TASK DIRECTIONS:
In the records below, find the line that contains "- de [2022 - Paris" and the line that contains "## 1ères explorations avec DuckDB 🦆🚀", then retype exactly those two lines and every line between them.

PROVIDED RECORDS:

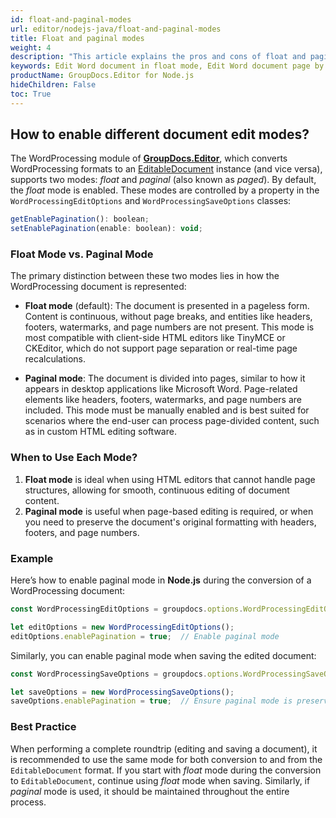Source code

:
 ```yaml
---
id: float-and-paginal-modes
url: editor/nodejs-java/float-and-paginal-modes
title: Float and paginal modes
weight: 4
description: "This article explains the pros and cons of float and paginal document editing modes when editing Word documents with GroupDocs.Editor API."
keywords: Edit Word document in float mode, Edit Word document page by page, edit Word
productName: GroupDocs.Editor for Node.js
hideChildren: False
toc: True
---
```


## How to enable different document edit modes?

The WordProcessing module of [**GroupDocs.Editor**](https://products.groupdocs.com/editor/nodejs-java), which converts WordProcessing formats to an [EditableDocument](https://reference.groupdocs.com/editor/nodejs-java/com.groupdocs.editor/editabledocument) instance (and vice versa), supports two modes: *float* and *paginal* (also known as *paged*). By default, the *float* mode is enabled. These modes are controlled by a property in the `WordProcessingEditOptions` and `WordProcessingSaveOptions` classes:

```javascript
getEnablePagination(): boolean;
setEnablePagination(enable: boolean): void;
```

### Float Mode vs. Paginal Mode

The primary distinction between these two modes lies in how the WordProcessing document is represented:

- **Float mode** (default): The document is presented in a pageless form. Content is continuous, without page breaks, and entities like headers, footers, watermarks, and page numbers are not present. This mode is most compatible with client-side HTML editors like TinyMCE or CKEditor, which do not support page separation or real-time page recalculations.

- **Paginal mode**: The document is divided into pages, similar to how it appears in desktop applications like Microsoft Word. Page-related elements like headers, footers, watermarks, and page numbers are included. This mode must be manually enabled and is best suited for scenarios where the end-user can process page-divided content, such as in custom HTML editing software.

### When to Use Each Mode?

1. **Float mode** is ideal when using HTML editors that cannot handle page structures, allowing for smooth, continuous editing of document content.
2. **Paginal mode** is useful when page-based editing is required, or when you need to preserve the document's original formatting with headers, footers, and page numbers.

### Example

Here’s how to enable paginal mode in **Node.js** during the conversion of a WordProcessing document:

```javascript
const WordProcessingEditOptions = groupdocs.options.WordProcessingEditOptions;

let editOptions = new WordProcessingEditOptions();
editOptions.enablePagination = true;  // Enable paginal mode
```

Similarly, you can enable paginal mode when saving the edited document:

```javascript
const WordProcessingSaveOptions = groupdocs.options.WordProcessingSaveOptions;

let saveOptions = new WordProcessingSaveOptions();
saveOptions.enablePagination = true;  // Ensure paginal mode is preserved during save
```

### Best Practice

When performing a complete roundtrip (editing and saving a document), it is recommended to use the same mode for both conversion to and from the `EditableDocument` format. If you start with *float* mode during the conversion to `EditableDocument`, continue using *float* mode when saving. Similarly, if *paginal* mode is used, it should be maintained throughout the entire process.
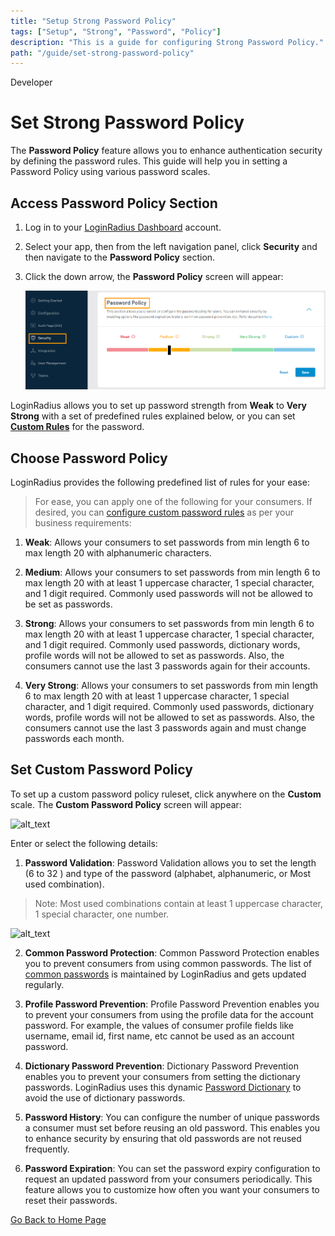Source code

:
```yaml
---
title: "Setup Strong Password Policy"
tags: ["Setup", "Strong", "Password", "Policy"]
description: "This is a guide for configuring Strong Password Policy."
path: "/guide/set-strong-password-policy"
---
```


<span class="developer plan-tag">Developer</span>

# Set Strong Password Policy

The **Password Policy** feature allows you to enhance authentication security by defining the password rules. This guide will help you in setting a Password Policy using various password scales.

## Access Password Policy Section

1. Log in to your <a href="https://dashboard.loginradius.com/dashboard" target="_blank">LoginRadius Dashboard</a> account.
2. Select your app, then from the left navigation panel, click **Security** and then navigate to the **Password Policy** section.
3. Click the down arrow, the **Password Policy** screen will appear:

   ![alt_text](images/main.png "image_tooltip")

LoginRadius allows you to set up password strength from **Weak** to **Very Strong** with a set of predefined rules explained below, or you can set [**Custom Rules**](#set-custom-password-policy) for the password.

## Choose Password Policy

LoginRadius provides the following predefined list of rules for your ease:

> For ease, you can apply one of the following for your consumers. If desired, you can [configure custom password rules](#set-custom-password-policy) as per your business requirements:

1. **Weak**: Allows your consumers to set passwords from min length 6 to max length 20 with alphanumeric characters.

2. **Medium**: Allows your consumers to set passwords from min length 6 to max length 20 with at least 1 uppercase character, 1 special character, and 1 digit required. Commonly used passwords will not be allowed to be set as passwords.

3. **Strong**: Allows your consumers to set passwords from min length 6 to max length 20 with at least 1 uppercase character, 1 special character, and 1 digit required. Commonly used passwords, dictionary words, profile words will not be allowed to set as passwords. Also, the consumers cannot use the last 3 passwords again for their accounts.

4. **Very Strong**: Allows your consumers to set passwords from min length 6 to max length 20 with at least 1 uppercase character, 1 special character, and 1 digit required. Commonly used passwords, dictionary words, profile words will not be allowed to set as passwords. Also, the consumers cannot use the last 3 passwords again and must change passwords each month.

## Set Custom Password Policy

To set up a custom password policy ruleset, click anywhere on the **Custom** scale. The **Custom Password Policy** screen will appear:

![alt_text](/images/custom.png "image_tooltip")

Enter or select the following details:

1.  **Password Validation**: Password Validation allows you to set the length (6 to 32 ) and type of the password (alphabet, alphanumeric, or Most used combination).

> Note: Most used combinations contain at least 1 uppercase character, 1 special character, one number.

![alt_text](/images/password-type.png "image_tooltip")

2.  **Common Password Protection**: Common Password Protection enables you to prevent consumers from using common passwords. The list of <a href="https://www.loginradius.com/docs/developer/concepts/common-passwords/" target="_blank">common passwords</a> is maintained by LoginRadius and gets updated regularly.

3.  **Profile Password Prevention**: Profile Password Prevention enables you to prevent your consumers from using the profile data for the account password. For example, the values of consumer profile fields like username, email id, first name, etc cannot be used as an account password.

4.  **Dictionary Password Prevention**: Dictionary Password Prevention enables you to prevent your consumers from setting the dictionary passwords. LoginRadius uses this dynamic <a href="https://raw.githubusercontent.com/danielmiessler/SecLists/master/Passwords/Common-Credentials/10-million-password-list-top-1000000.txt" target="_blank">Password Dictionary</a> to avoid the use of dictionary passwords.

5.  **Password History**: You can configure the number of unique passwords a consumer must set before reusing an old password. This enables you to enhance security by ensuring that old passwords are not reused frequently.

6.  **Password Expiration**: You can set the password expiry configuration to request an updated password from your consumers periodically. This feature allows you to customize how often you want your consumers to reset their passwords.

[Go Back to Home Page](/)
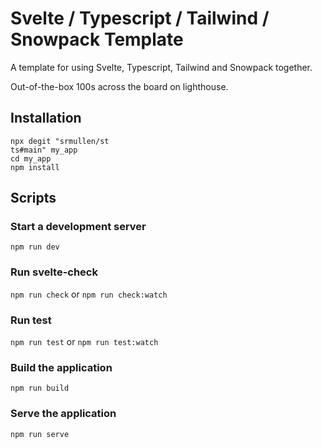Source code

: Svelte / Typescript / Tailwind / Snowpack Template
==================================================

A template for using Svelte, Typescript, Tailwind and Snowpack together.

Out-of-the-box 100s across the board on lighthouse.

Installation
------------

```
npx degit "srmullen/st
ts#main" my_app
cd my_app
npm install
```

Scripts
-------

### Start a development server

`npm run dev`

### Run svelte-check

`npm run check`
or
`npm run check:watch`

### Run test

`npm run test`
or
`npm run test:watch`

### Build the application

`npm run build`

### Serve the application

`npm run serve`
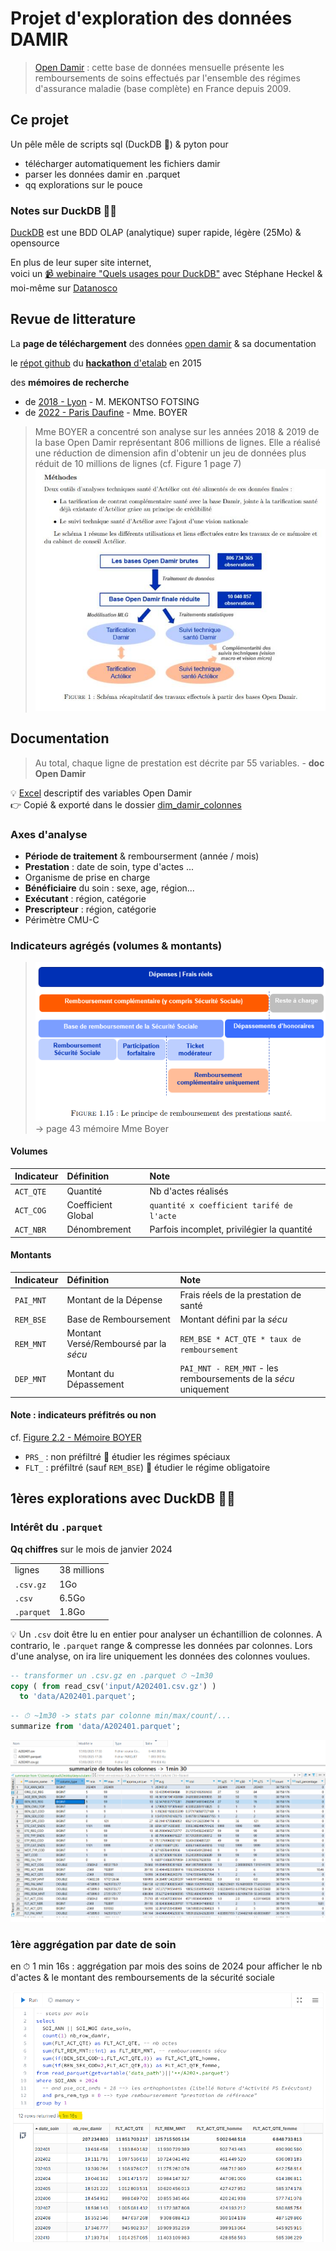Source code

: # Projet d'exploration des données DAMIR

> [Open Damir](https://www.assurance-maladie.ameli.fr/etudes-et-donnees/open-damir-depenses-sante-interregimes) : cette base de données mensuelle présente les remboursements de soins effectués par l'ensemble des régimes d'assurance maladie (base complète) en France depuis 2009.

## Ce projet

Un pêle mêle de scripts sql (DuckDB 🦆) & pyton
pour
- télécharger automatiquement les fichiers damir
- parser les données damir en .parquet
- qq explorations sur le pouce


### Notes sur DuckDB 🦆🚀

[DuckDB](https://duckdb.org/) est une BDD OLAP (analytique) super rapide, légère (25Mo) & opensource

En plus de leur super site internet,<br> voici un [📹 webinaire "Quels usages pour DuckDB"](https://www.youtube.com/watch?v=pzTVUm1ifA0) avec Stéphane Heckel & moi-même sur [Datanosco](http://datanosco.com/)

## Revue de litterature

La **page de téléchargement** des données [open damir](https://www.assurance-maladie.ameli.fr/etudes-et-donnees/open-damir-depenses-sante-interregimes) & sa documentation

le [répot github](https://github.com/SGMAP-AGD/DAMIR) du [**hackathon** d'etalab](https://www.etalab.gouv.fr/retour-sur-le-premier-hackathon-donnees-de-sante/) en 2015

des **mémoires de recherche**
- de [2018 - Lyon](https://journeesiard2019.institutdesactuaires.com/docs/mem/7b49073812c2d4775d615975e6823098.pdf) - M. MEKONTSO FOTSING
- de [2022 - Paris Daufine](https://www.institutdesactuaires.com/docs/mem/6c8b6c92b28edf63fd916809f8e459e1.pdf) - Mme. BOYER

> Mme BOYER a concentré son analyse sur les années 2018 & 2019 de la base Open Damir représentant 806 millions de lignes. Elle a réalisé une réduction de dimension afin d'obtenir un jeu de données plus réduit de 10 millions de lignes (cf. Figure 1 page 7)
> ![memoire_2022_rafinementDonnees](./docs/memoire_2022_rafinementDonnees.png)

## Documentation

> Au total, chaque ligne de prestation est décrite par 55 variables. - **doc Open Damir**

💡 [Excel](https://www.assurance-maladie.ameli.fr/content/descriptif-des-variables-de-la-serie-open-damir-base-complete) descriptif des variables Open Damir
<br> 👉 Copié & exporté dans le dossier [dim_damir_colonnes](./dim_damir_colonnes/)

### Axes d'analyse

* **Période de traitement** & rembourserment (année / mois)
* **Prestation** : date de soin, type d'actes ...
* Organisme de prise en charge
* **Bénéficiaire** du soin : sexe, age, région...
* **Exécutant** : région, catégorie
* **Prescripteur** : région, catégorie
* Périmètre CMU-C

### Indicateurs agrégés (volumes & montants)

> ![memoire_2022_principeRbstPrestationSante](./docs/memoire_2022_principeRbstPrestationSante.png)  <br>-> page 43 mémoire Mme Boyer

#### Volumes

| Indicateur  | Définition   | Note |
| :----- | :------ | :------ |
| `ACT_QTE` | Quantité | Nb d'actes réalisés |
| `ACT_COG` | Coefficient Global | `quantité x coefficient tarifé de l'acte` |
| `ACT_NBR` | Dénombrement | Parfois incomplet, privilégier la quantité |

#### Montants

| Indicateur  | Définition   | Note |
| :----- | :------ | :------ |
| `PAI_MNT` | Montant de la Dépense | Frais réels de la prestation de santé |
| `REM_BSE` | Base de Remboursement | Montant défini par la *sécu* |
| `REM_MNT` | Montant Versé/Remboursé par la *sécu* | `REM_BSE * ACT_QTE * taux de remboursement` |
| `DEP_MNT` | Montant du Dépassement | `PAI_MNT - REM_MNT` - les remboursements de la *sécu* uniquement |

#### **Note** : indicateurs préfitrés ou non

cf. [Figure 2.2 - Mémoire BOYER](./docs/memoire_2022_indicateurs.png)

* `PRS_` : non préfiltré 🎯 étudier les régimes spéciaux
* `FLT_` : préfiltré (sauf `REM_BSE`) 🎯 étudier le régime obligatoire

## 1ères explorations avec DuckDB 🦆🚀

### Intérêt du `.parquet`

**Qq chiffres** sur le mois de janvier 2024

|    |            |
| :-- |:-- |
|lignes| 38 millions |
|`.csv.gz`| 1Go |
|`.csv`| 6.5Go |
|`.parquet`| 1.8Go |

💡 Un `.csv` doit être lu en entier pour analyser un échantillion de colonnes. A contrario, le `.parquet` range & compresse les données par colonnes. Lors d'une analyse, on ira lire uniquement les données des colonnes voulues.

```sql
-- transformer un .csv.gz en .parquet ⏱ ~1m30
copy ( from read_csv('input/A202401.csv.gz') )
  to 'data/A202401.parquet';
```

```sql
-- ⏱ ~1m30 -> stats par colonne min/max/count/...
summarize from 'data/A202401.parquet';
```

![summarize_202401](docs/summarize_202401.png)

### 1ère aggrégation par date de soin

en ⏱ 1 min 16s : aggrégation par mois des soins de 2024 pour afficher le nb d'actes & le montant des remboursements de la sécurité sociale

![explore_damir_2024](./docs\explore_damir_2024.png)
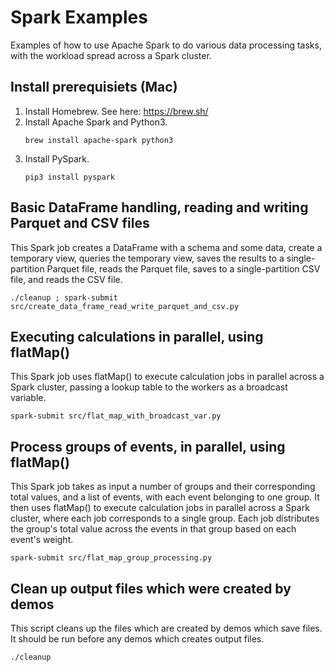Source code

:# Spark Examples
Examples of how to use Apache Spark to do various data processing tasks, with the workload spread across a Spark cluster.

## Install prerequisiets (Mac)

1. Install Homebrew.  See here: https://brew.sh/
2. Install Apache Spark and Python3.
   ```console
   brew install apache-spark python3
   ```
3. Install PySpark.
   ```console
   pip3 install pyspark
   ```

## Basic DataFrame handling, reading and writing Parquet and CSV files
This Spark job creates a DataFrame with a schema and some data, create a temporary view, queries the temporary view, saves the results to a single-partition Parquet file, reads the Parquet file, saves to a single-partition CSV file, and reads the CSV file.
```console
./cleanup ; spark-submit src/create_data_frame_read_write_parquet_and_csv.py
```

## Executing calculations in parallel, using flatMap()
This Spark job uses flatMap() to execute calculation jobs in parallel across a Spark cluster, passing a lookup table to the workers as a broadcast variable.
```console
spark-submit src/flat_map_with_broadcast_var.py
```

## Process groups of events, in parallel, using flatMap()
This Spark job takes as input a number of groups and their corresponding total values, and a list of events, with each event belonging to one group.  It then uses flatMap() to execute calculation jobs in parallel across a Spark cluster, where each job corresponds to a single group.  Each job distributes the group's total value across the events in that group based on each event's weight.
```console
spark-submit src/flat_map_group_processing.py
```

## Clean up output files which were created by demos
This script cleans up the files which are created by demos which save files.  It should be run before any demos which creates output files.
```console
./cleanup
```
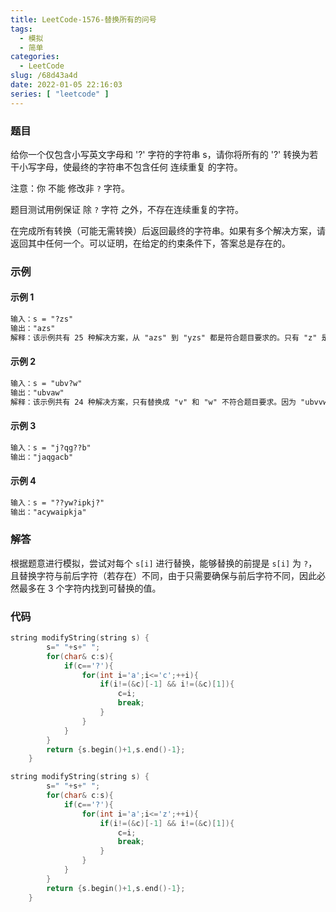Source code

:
 ```yaml
---
title: LeetCode-1576-替换所有的问号
tags:
  - 模拟
  - 简单
categories:
  - LeetCode
slug: /68d43a4d
date: 2022-01-05 22:16:03
series: [ "leetcode" ] 
---
```


### 题目

给你一个仅包含小写英文字母和 '?' 字符的字符串 s，请你将所有的 '?' 转换为若干小写字母，使最终的字符串不包含任何 连续重复 的字符。

注意：你 不能 修改非 `?` 字符。

题目测试用例保证 除 `?` 字符 之外，不存在连续重复的字符。

在完成所有转换（可能无需转换）后返回最终的字符串。如果有多个解决方案，请返回其中任何一个。可以证明，在给定的约束条件下，答案总是存在的。

<!--more-->

### 示例

#### 示例 1
```tex
输入：s = "?zs"
输出："azs"
解释：该示例共有 25 种解决方案，从 "azs" 到 "yzs" 都是符合题目要求的。只有 "z" 是无效的修改，因为字符串 "zzs" 中有连续重复的两个 'z' 。
```
#### 示例 2
```tex
输入：s = "ubv?w"
输出："ubvaw"
解释：该示例共有 24 种解决方案，只有替换成 "v" 和 "w" 不符合题目要求。因为 "ubvvw" 和 "ubvww" 都包含连续重复的字符。
```
#### 示例 3
```tex
输入：s = "j?qg??b"
输出："jaqgacb"
```
#### 示例 4
```tex
输入：s = "??yw?ipkj?"
输出："acywaipkja"
```

### 解答

根据题意进行模拟，尝试对每个 `s[i]` 进行替换，能够替换的前提是 `s[i]` 为 `?`，且替换字符与前后字符（若存在）不同，由于只需要确保与前后字符不同，因此必然最多在 3 个字符内找到可替换的值。

### 代码

```c++
string modifyString(string s) {
        s=" "+s+" ";
        for(char& c:s){
            if(c=='?'){
                for(int i='a';i<='c';++i){
                    if(i!=(&c)[-1] && i!=(&c)[1]){
                        c=i;
                        break;
                    }
                }
            }
        }
        return {s.begin()+1,s.end()-1};
    }
```

```c++
string modifyString(string s) {
        s=" "+s+" ";
        for(char& c:s){
            if(c=='?'){
                for(int i='a';i<='z';++i){
                    if(i!=(&c)[-1] && i!=(&c)[1]){
                        c=i;
                        break;
                    }
                }
            }
        }
        return {s.begin()+1,s.end()-1};
    }
```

EXPECTED ANSWER:
- de [2022 - Paris Daufine](https://www.institutdesactuaires.com/docs/mem/6c8b6c92b28edf63fd916809f8e459e1.pdf) - Mme. BOYER

> Mme BOYER a concentré son analyse sur les années 2018 & 2019 de la base Open Damir représentant 806 millions de lignes. Elle a réalisé une réduction de dimension afin d'obtenir un jeu de données plus réduit de 10 millions de lignes (cf. Figure 1 page 7)
> ![memoire_2022_rafinementDonnees](./docs/memoire_2022_rafinementDonnees.png)

## Documentation

> Au total, chaque ligne de prestation est décrite par 55 variables. - **doc Open Damir**

💡 [Excel](https://www.assurance-maladie.ameli.fr/content/descriptif-des-variables-de-la-serie-open-damir-base-complete) descriptif des variables Open Damir
<br> 👉 Copié & exporté dans le dossier [dim_damir_colonnes](./dim_damir_colonnes/)

### Axes d'analyse

* **Période de traitement** & rembourserment (année / mois)
* **Prestation** : date de soin, type d'actes ...
* Organisme de prise en charge
* **Bénéficiaire** du soin : sexe, age, région...
* **Exécutant** : région, catégorie
* **Prescripteur** : région, catégorie
* Périmètre CMU-C

### Indicateurs agrégés (volumes & montants)

> ![memoire_2022_principeRbstPrestationSante](./docs/memoire_2022_principeRbstPrestationSante.png)  <br>-> page 43 mémoire Mme Boyer

#### Volumes

| Indicateur  | Définition   | Note |
| :----- | :------ | :------ |
| `ACT_QTE` | Quantité | Nb d'actes réalisés |
| `ACT_COG` | Coefficient Global | `quantité x coefficient tarifé de l'acte` |
| `ACT_NBR` | Dénombrement | Parfois incomplet, privilégier la quantité |

#### Montants

| Indicateur  | Définition   | Note |
| :----- | :------ | :------ |
| `PAI_MNT` | Montant de la Dépense | Frais réels de la prestation de santé |
| `REM_BSE` | Base de Remboursement | Montant défini par la *sécu* |
| `REM_MNT` | Montant Versé/Remboursé par la *sécu* | `REM_BSE * ACT_QTE * taux de remboursement` |
| `DEP_MNT` | Montant du Dépassement | `PAI_MNT - REM_MNT` - les remboursements de la *sécu* uniquement |

#### **Note** : indicateurs préfitrés ou non

cf. [Figure 2.2 - Mémoire BOYER](./docs/memoire_2022_indicateurs.png)

* `PRS_` : non préfiltré 🎯 étudier les régimes spéciaux
* `FLT_` : préfiltré (sauf `REM_BSE`) 🎯 étudier le régime obligatoire

## 1ères explorations avec DuckDB 🦆🚀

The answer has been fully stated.